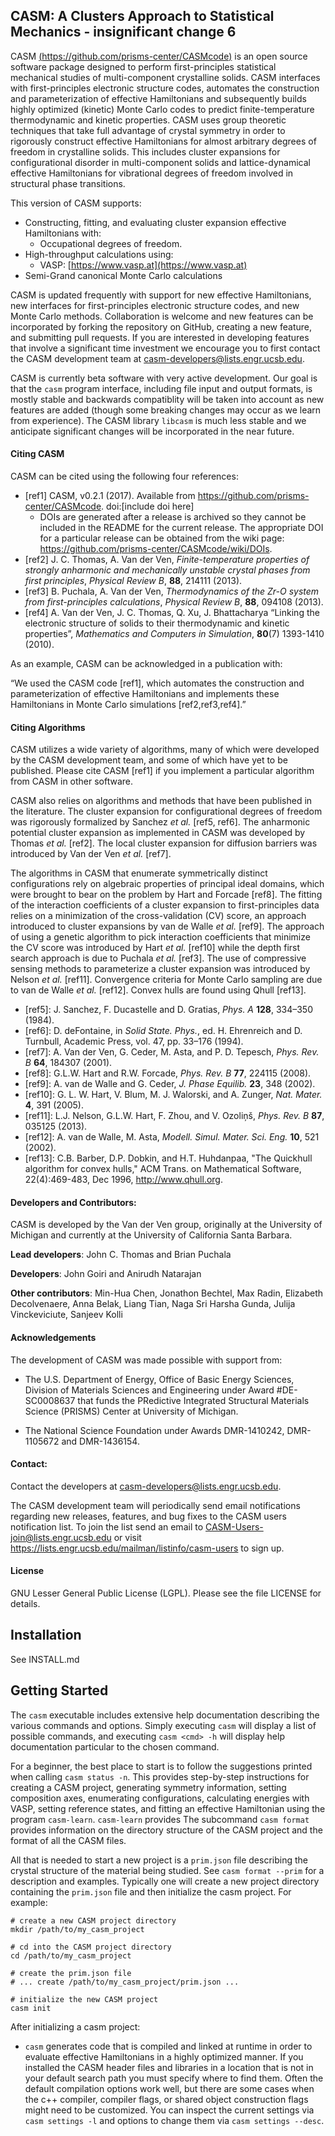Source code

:## CASM: A Clusters Approach to Statistical Mechanics - insignificant change 6


CASM [(https://github.com/prisms-center/CASMcode)](https://github.com/prisms-center/CASMcode) is an open source software package designed to perform first-principles statistical mechanical studies of multi-component crystalline solids. CASM interfaces with first-principles electronic structure codes, automates the construction and parameterization of effective Hamiltonians and subsequently builds highly optimized (kinetic) Monte Carlo codes to predict finite-temperature thermodynamic and kinetic properties. CASM uses group theoretic techniques that take full advantage of crystal symmetry in order to rigorously construct effective Hamiltonians for almost arbitrary degrees of freedom in crystalline solids. This includes cluster expansions for configurational disorder in multi-component solids and lattice-dynamical effective Hamiltonians for vibrational degrees of freedom involved in structural phase transitions.

This version of CASM supports:

- Constructing, fitting, and evaluating cluster expansion effective Hamiltonians with:
  - Occupational degrees of freedom.
- High-throughput calculations using:
  - VASP: [https://www.vasp.at](https://www.vasp.at)  
- Semi-Grand canonical Monte Carlo calculations

CASM is updated frequently with support for new effective Hamiltonians, new interfaces for first-principles electronic structure codes, and new Monte Carlo methods. Collaboration is welcome and new features can be incorporated by forking the repository on GitHub, creating a new feature, and submitting pull requests. If you are interested in developing features that involve a significant time investment we encourage you to first contact the CASM development team at <casm-developers@lists.engr.ucsb.edu>.

CASM is currently beta software with very active development. Our goal is that the ``casm`` program interface, including file input and output formats, is mostly stable and backwards compatiblity will be taken into account as new features are added (though some breaking changes may occur as we learn from experience). The CASM library ``libcasm`` is much less stable and we anticipate significant changes will be incorporated in the near future.

#### Citing CASM

CASM can be cited using the following four references:

- [ref1]        CASM, v0.2.1 (2017). Available from https://github.com/prisms-center/CASMcode. doi:[include doi here]
  - DOIs are generated after a release is archived so they cannot be included in the README for the current release. The appropriate DOI for a particular release can be obtained from the wiki page: <https://github.com/prisms-center/CASMcode/wiki/DOIs>.
- [ref2] 	J. C. Thomas, A. Van der Ven, *Finite-temperature properties of strongly anharmonic and mechanically unstable crystal phases from first principles*, *Physical Review B*, **88**, 214111 (2013).
- [ref3] 	B. Puchala, A. Van der Ven, *Thermodynamics of the Zr-O system from first-principles calculations*, *Physical Review B*, **88**, 094108 (2013).
- [ref4] 	A. Van der Ven, J. C. Thomas, Q. Xu, J. Bhattacharya “Linking the electronic structure of solids to their thermodynamic and kinetic properties”, *Mathematics and Computers in Simulation*, **80**(7) 1393-1410 (2010).

As an example, CASM can be acknowledged in a publication with:

“We used the CASM code [ref1], which automates the construction and parameterization of effective Hamiltonians and implements these Hamiltonians in Monte Carlo simulations [ref2,ref3,ref4].”

#### Citing Algorithms

CASM utilizes a wide variety of algorithms, many of which were developed by the CASM development team, and some of which have yet to be published. Please cite CASM [ref1] if you implement a particular algorithm from CASM in other software.

CASM also relies on algorithms and methods that have been published in the literature. The cluster expansion for configurational degrees of freedom was rigorously formalized by Sanchez *et al.* [ref5, ref6]. The anharmonic potential cluster expansion as implemented in CASM was developed by Thomas *et al.* [ref2]. The local cluster expansion for diffusion barriers was introduced by Van der Ven *et al.* [ref7].

The algorithms in CASM that enumerate symmetrically distinct configurations rely on algebraic properties of principal ideal domains, which were brought to bear on the problem by Hart and Forcade [ref8]. The fitting of the interaction coefficients of a cluster expansion to first-principles data relies on a minimization of the cross-validation (CV) score, an approach introduced to cluster expansions by van de Walle *et al.* [ref9]. The approach of using a genetic algorithm to pick interaction coefficients that minimize the CV score was introduced by Hart *et al.* [ref10] while the depth first search approach is due to Puchala *et al.* [ref3]. The use of compressive sensing methods to parameterize a cluster expansion was introduced by Nelson *et al.* [ref11]. Convergence criteria for Monte Carlo sampling are due to van de Walle *et al.* [ref12]. Convex hulls are found using Qhull [ref13].


- [ref5]: 	J. Sanchez, F. Ducastelle and D. Gratias, *Phys. A* **128**, 334–350 (1984).
- [ref6]: 	D. deFontaine, in *Solid State. Phys.*, ed. H. Ehrenreich and D. Turnbull, Academic Press, vol. 47, pp. 33–176 (1994).
- [ref7]: 	A. Van der Ven, G. Ceder, M. Asta, and P. D. Tepesch, *Phys. Rev. B* **64**, 184307 (2001).
- [ref8]:       G.L.W. Hart and R.W. Forcade, *Phys. Rev. B* **77**, 224115 (2008).
- [ref9]: 	A. van de Walle and G. Ceder, *J. Phase Equilib.* **23**, 348 (2002).
- [ref10]:      G. L. W. Hart, V. Blum, M. J. Walorski, and A. Zunger, *Nat. Mater.* **4**, 391 (2005).
- [ref11]:      L.J. Nelson, G.L.W. Hart, F. Zhou, and V. Ozoliņš, *Phys. Rev. B* **87**, 035125 (2013).
- [ref12]: 	A. van de Walle, M. Asta, *Modell. Simul. Mater. Sci. Eng.* **10**, 521 (2002).
- [ref13]:  C.B. Barber, D.P. Dobkin, and H.T. Huhdanpaa, "The Quickhull algorithm for convex hulls," ACM Trans. on Mathematical Software, 22(4):469-483, Dec 1996, http://www.qhull.org.



#### Developers and Contributors:

CASM is developed by the Van der Ven group, originally at the University of Michigan and currently at the University of California Santa Barbara.

**Lead developers**:  John C. Thomas and Brian Puchala

**Developers**:  John Goiri and Anirudh Natarajan

**Other contributors**: Min-Hua Chen, Jonathon Bechtel, Max Radin, Elizabeth Decolvenaere, Anna Belak, Liang Tian, Naga Sri Harsha Gunda, Julija Vinckeviciute, Sanjeev Kolli

#### Acknowledgements ####

The development of CASM was made possible with support from:

- The U.S. Department of Energy, Office of Basic Energy Sciences, Division of Materials Sciences and Engineering under Award #DE-SC0008637 that funds the PRedictive Integrated Structural Materials Science (PRISMS) Center at University of Michigan.

- The National Science Foundation under Awards DMR-1410242, DMR-1105672 and DMR-1436154.


#### Contact:

Contact the developers at <casm-developers@lists.engr.ucsb.edu>.

The CASM development team will periodically send email notifications regarding new releases,
features, and bug fixes to the CASM users notification list. To join the list send an email to <CASM-Users-join@lists.engr.ucsb.edu> or visit <https://lists.engr.ucsb.edu/mailman/listinfo/casm-users> to sign up.

#### License

GNU Lesser General Public License (LGPL). Please see the file LICENSE for details.


## Installation

See INSTALL.md


## Getting Started

The ``casm`` executable includes extensive help documentation describing the various commands and options. Simply executing ``casm`` will display a list of possible commands, and executing ``casm <cmd> -h`` will display help documentation particular to the chosen command.

For a beginner, the best place to start is to follow the suggestions printed when calling ``casm status -n``.  This provides step-by-step instructions for creating a CASM project, generating symmetry information, setting composition axes, enumerating configurations, calculating energies with VASP, setting reference states, and fitting an effective Hamiltonian using the program ``casm-learn``. ``casm-learn`` provides The subcommand ``casm format`` provides information on the directory structure of the CASM project and the format of all the CASM files.

All that is needed to start a new project is a ``prim.json`` file describing the crystal structure of the material being studied. See ``casm format --prim`` for a description and examples. Typically one will create a new project directory containing the ``prim.json`` file and then initialize the casm project. For example:

    # create a new CASM project directory
    mkdir /path/to/my_casm_project

    # cd into the CASM project directory
    cd /path/to/my_casm_project

    # create the prim.json file
    # ... create /path/to/my_casm_project/prim.json ...

    # initialize the new CASM project
    casm init


After initializing a casm project:

- ``casm`` generates code that is compiled and linked at runtime in order to evaluate effective Hamiltonians in a highly optimized manner. If you installed the CASM header files and libraries in a location that is not in your default search path you must specify where to find them. Often the default compilation options work well, but there are some cases when the c++ compiler, compiler flags, or shared object construction flags might need to be customized. You can inspect the current settings via ``casm settings -l`` and options to change them via ``casm settings --desc``.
· · · ·
● **Task details**
Leave out every line above except those from the line with "and Anirudh Natarajan" up to and including the line with "The CASM development team will", and copy those exactly.

● **Completed exercise**
**Developers**:  John Goiri and Anirudh Natarajan

**Other contributors**: Min-Hua Chen, Jonathon Bechtel, Max Radin, Elizabeth Decolvenaere, Anna Belak, Liang Tian, Naga Sri Harsha Gunda, Julija Vinckeviciute, Sanjeev Kolli

#### Acknowledgements ####

The development of CASM was made possible with support from:

- The U.S. Department of Energy, Office of Basic Energy Sciences, Division of Materials Sciences and Engineering under Award #DE-SC0008637 that funds the PRedictive Integrated Structural Materials Science (PRISMS) Center at University of Michigan.

- The National Science Foundation under Awards DMR-1410242, DMR-1105672 and DMR-1436154.


#### Contact:

Contact the developers at <casm-developers@lists.engr.ucsb.edu>.

The CASM development team will periodically send email notifications regarding new releases,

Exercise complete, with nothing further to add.